Here in Australia we had our own version named the "Flatout Boat".
It was very similar to the Portabote but for some reason it didn't seem to take off very well.
The main positives can be summed up in the words of Sandy Kaye, CEO of Portabote:
"The Portabote was never meant to be a speed boat but rather a safe vessel for both boating and fishing."
In regards to safety, the patented "Flexy Hull" has proven to be very effective in handling chop in rough water, something that I have experienced myself.
The Portabote has a level floatation rating which means that should the vessel be swamped and fill with water it will remain level and still float.

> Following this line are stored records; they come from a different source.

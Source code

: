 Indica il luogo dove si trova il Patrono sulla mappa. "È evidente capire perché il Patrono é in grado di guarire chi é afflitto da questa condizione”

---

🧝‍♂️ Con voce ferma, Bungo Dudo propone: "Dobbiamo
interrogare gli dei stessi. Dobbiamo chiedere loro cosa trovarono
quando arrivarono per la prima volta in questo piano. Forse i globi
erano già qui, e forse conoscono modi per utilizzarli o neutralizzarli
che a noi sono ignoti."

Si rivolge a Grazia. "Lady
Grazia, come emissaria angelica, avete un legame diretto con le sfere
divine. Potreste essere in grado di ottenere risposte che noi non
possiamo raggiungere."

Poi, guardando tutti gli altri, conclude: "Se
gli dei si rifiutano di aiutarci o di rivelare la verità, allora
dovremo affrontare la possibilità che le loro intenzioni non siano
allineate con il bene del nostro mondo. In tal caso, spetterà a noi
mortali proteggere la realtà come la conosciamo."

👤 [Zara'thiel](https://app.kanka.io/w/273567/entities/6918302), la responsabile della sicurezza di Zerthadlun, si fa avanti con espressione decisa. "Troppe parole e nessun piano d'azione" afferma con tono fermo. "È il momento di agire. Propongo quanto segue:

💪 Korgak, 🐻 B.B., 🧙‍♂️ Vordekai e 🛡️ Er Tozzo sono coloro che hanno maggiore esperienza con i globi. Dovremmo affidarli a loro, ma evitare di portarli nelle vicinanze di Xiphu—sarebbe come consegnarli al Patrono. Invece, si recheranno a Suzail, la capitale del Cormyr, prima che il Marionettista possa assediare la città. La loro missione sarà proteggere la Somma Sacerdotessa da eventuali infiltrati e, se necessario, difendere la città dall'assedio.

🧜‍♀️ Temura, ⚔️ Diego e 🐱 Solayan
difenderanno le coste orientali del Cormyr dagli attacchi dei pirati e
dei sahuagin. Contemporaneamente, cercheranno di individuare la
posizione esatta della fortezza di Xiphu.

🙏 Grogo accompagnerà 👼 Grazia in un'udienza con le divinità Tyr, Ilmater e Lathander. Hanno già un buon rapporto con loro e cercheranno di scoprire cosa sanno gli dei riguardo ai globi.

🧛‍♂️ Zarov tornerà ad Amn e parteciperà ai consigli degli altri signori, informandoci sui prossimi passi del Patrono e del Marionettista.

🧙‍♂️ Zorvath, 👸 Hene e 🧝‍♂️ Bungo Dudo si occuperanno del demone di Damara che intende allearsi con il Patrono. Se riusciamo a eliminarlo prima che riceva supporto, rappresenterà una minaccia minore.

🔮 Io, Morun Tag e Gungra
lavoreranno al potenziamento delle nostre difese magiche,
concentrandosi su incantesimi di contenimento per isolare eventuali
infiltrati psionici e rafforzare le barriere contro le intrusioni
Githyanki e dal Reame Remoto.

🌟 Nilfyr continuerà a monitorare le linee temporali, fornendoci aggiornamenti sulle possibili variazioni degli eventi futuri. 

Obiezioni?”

This floatation is achieved by the use of floatation foam fixed to the hull just above the seats.
The seats too contain floatation which adds to its safety factor.

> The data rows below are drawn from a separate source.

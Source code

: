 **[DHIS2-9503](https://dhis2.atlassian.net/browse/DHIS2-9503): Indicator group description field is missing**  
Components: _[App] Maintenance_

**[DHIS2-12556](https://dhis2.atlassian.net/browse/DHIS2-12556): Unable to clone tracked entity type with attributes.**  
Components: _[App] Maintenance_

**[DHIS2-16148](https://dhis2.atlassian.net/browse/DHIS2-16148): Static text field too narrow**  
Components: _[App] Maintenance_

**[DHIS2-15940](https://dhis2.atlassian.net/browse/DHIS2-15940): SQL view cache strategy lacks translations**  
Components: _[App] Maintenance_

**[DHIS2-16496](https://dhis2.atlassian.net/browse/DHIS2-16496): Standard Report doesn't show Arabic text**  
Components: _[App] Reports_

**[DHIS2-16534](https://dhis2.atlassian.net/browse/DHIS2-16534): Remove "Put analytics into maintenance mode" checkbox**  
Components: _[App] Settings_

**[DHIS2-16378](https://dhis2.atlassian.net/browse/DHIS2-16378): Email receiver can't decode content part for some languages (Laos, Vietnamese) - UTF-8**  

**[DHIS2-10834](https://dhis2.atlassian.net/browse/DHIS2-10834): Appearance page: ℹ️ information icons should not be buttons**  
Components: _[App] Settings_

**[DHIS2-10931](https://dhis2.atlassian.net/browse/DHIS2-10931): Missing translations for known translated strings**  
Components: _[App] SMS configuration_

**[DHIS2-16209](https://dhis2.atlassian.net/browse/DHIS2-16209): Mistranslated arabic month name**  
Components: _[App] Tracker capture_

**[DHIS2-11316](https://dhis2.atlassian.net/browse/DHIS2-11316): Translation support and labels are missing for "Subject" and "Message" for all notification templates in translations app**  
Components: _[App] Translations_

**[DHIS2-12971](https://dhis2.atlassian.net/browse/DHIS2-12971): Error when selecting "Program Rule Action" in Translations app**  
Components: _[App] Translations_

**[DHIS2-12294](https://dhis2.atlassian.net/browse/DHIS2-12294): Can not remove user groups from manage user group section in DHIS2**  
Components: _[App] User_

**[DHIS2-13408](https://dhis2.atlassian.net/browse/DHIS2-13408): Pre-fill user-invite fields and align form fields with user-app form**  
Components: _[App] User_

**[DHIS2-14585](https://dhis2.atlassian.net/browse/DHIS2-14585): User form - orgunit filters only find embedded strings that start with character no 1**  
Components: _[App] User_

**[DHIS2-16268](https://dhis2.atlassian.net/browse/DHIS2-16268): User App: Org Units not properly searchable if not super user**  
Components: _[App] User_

The plastic hull itself has a certain level of boyancy.
Due to the flexible hull the maximum recommended safe speed for the Portabote has been limited to 15 mph (24 kph or 13 knots).
Should you decide on using a 9.8hp outboard for your 14' bote, it is also recommended by Portabote that the throttle be kept to a little over half full throttle as any more will have little effect due to maximum hull speed and it will result in excess fuel being used for no reason.
It is also recommended that you avoid sharp turns at speed in a Portabote.
QuickboatsAfter passing hands a couple of times, the Flatout boat was eventually bought by Quickboats who totally redesigned their folding boat.
Deryck Graham, one of the partners of Quickboats and brother of James, is an aeronautical engineer with quite a lot of experience with composit materials, which is what the Quickboat is made of.
The hull and transom of the Quickboat are both rigid, and result in a vessel that is safe, fast and responsive.
It too has level floatation capabilities but the flotation is acheived through the composit hull material from which it is made.
In regard to maximum speed of the Quickboat Deryck Graham had this to say:
"Two people on board at say 70kg each with 9.8hp sees the Quickboat capable of 22 knots. At this speed it hits the limit of the prop pitch."
In response to another review that stated:
"........ the faster it (the Quickboat ) goes, the more rigid the hull becomes."
"The Quickboat is high tech but i have to admit it does not morph into a more rigid boat than it already is at speed. :-)"
For those that are curious, 22 knots equates to around 25 mph or 40 kph.